4.1 Reactive flow and transport modelling for CO2 storage

Long-term estimates of trapping mechanisms introduced in the previous chapters, i.e., structural, solubility and kineral trapping, require the development of a reactive transport model able to accurately describe hydrodynamic and geochemical processes (Audigane, et al., 2007). The potential geochemical feedback on physical properties through highly coupled processes has been recognised as being of great importance for CCS (e.g. Czernichowski-Lauriol et al., 1996). During recent years, chemical and solute transport modelling for CCS has made significant progress, building upon the earlier coupled flow models developed for both geothermal systems and radioactive waste disposal. Reactive modelling has evolved from simple, chemical, batch models assuming only interactions between CO2 dissolved in brine and host rocks, without taking into account any flow aspects, to complex three-dimensional fully coupled chemical and flow models accounting for the geological complexity of the storage reservoir and caprock(s) (Gaus et al., 2008).

Current solute transport model codes consider either two components (e.g. CO2, fluid) or three components (CO2, oil, fluid) as well as density dependent flow, dissolution of CO2, chemical speciation, dissolution of minerals of the host rock and precipitation of new secondary phases, and porosity changes in the host rock as a consequence of these processes. To address these processes the equations of conservation of energy, momentum, mass and solute mass, together with constitutive laws are coupled in either an implicit or an explicit manner (Gaus et al., 2008).

The success of CO2 storage and its worldwide deployment might largely depend on the understanding of the interaction of CO2 with fluids and minerals within the reservoir for thousands of years. Saline reservoirs in sedimentary basins constitute one of the best targets for the CCS projects due to their massive storage capacity. The formation waters in these reservoirs are characterised by salinities ranging from 5,000 to > 350,000 mg/L dissolved solids. They cannot be considered as water resource because they usually contain dissolved species e.g. metals and organic components (Kharaka and Hanor, 2007). The chemistry of these waters is the result of various different hydrogeochemical processes. Hence, the injection of CO2 into such reservoirs constitutes an additional process that influences the chemistry of these waters and increases the chemical reactivity of the system. Although dry CO2 does not react, wet CO2reacts and forms a weak acid (H2CO3) that almost immediately dissociates. This makes the pH of the brine to decrease.

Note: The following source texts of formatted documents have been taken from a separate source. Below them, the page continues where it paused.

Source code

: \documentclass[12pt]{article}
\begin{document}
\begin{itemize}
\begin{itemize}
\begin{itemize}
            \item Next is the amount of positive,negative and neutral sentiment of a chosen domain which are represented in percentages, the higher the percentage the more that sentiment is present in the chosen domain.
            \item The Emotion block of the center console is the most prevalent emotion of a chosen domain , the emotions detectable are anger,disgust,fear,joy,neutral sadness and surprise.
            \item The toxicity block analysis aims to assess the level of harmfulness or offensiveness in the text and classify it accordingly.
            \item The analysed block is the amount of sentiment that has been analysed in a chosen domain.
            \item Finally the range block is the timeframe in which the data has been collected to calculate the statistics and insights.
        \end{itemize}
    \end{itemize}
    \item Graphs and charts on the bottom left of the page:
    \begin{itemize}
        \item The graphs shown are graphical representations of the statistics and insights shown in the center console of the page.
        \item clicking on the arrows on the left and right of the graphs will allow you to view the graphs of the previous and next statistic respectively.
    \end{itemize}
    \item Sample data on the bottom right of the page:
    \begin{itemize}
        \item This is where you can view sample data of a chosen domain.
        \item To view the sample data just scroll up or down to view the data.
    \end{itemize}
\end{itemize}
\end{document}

CO2(g) +H2O CO2(aq) +H2O H2CO3° HCO3-+H+ CO32-+2H+

The above series of linked reversible reactions is controlled by in-situ temperature, pressure and salinity. As stated in Gaus et al., 2008, there is evidence that dissolved CO2 may have an important impact during CO2 storage operations and, may influence the success or failure of a carbon storage project. Once injected, CO2 dissolves into the fluids present in the formation and might induce geochemical reactions in the reservoir, the well infrastructure and the reservoir caprock that need to be fully evaluated. From enhanced oil recovery (EOR) operations, there is indirect evidence of geochemical reactions in the near-well environment causing injectivity difficulties (Czernichowski-Lauriol et al., 1996). Generally, injectivity changes are poorly explained and have been tentatively attributed to multiphase flow, CO2/oil interactions and/or CO2/mineral interactions (Cailly et al., 2005). Only occasionally, increased injectivity is observed. Evidence of geochemical interactions caused by the presence of CO2 in geological sequences where CO2 occurs naturally (e.g. natural CO2 storage analogues) is particularly valuable since it illustrates the long-term impact of CO2 on natural rocks that cannot easily be reproduced during experiments or short-term field tests. In some natural analogues, chemical equilibrium is not reached, even over very long (geological) contact times (Haszeldine et al., 2005). This suggests that chemical equilibrium might not be attained during the expected lifetime of a CCS storage site, i.e., thousands to hundreds of thousands of years (Gaus et al., 2008).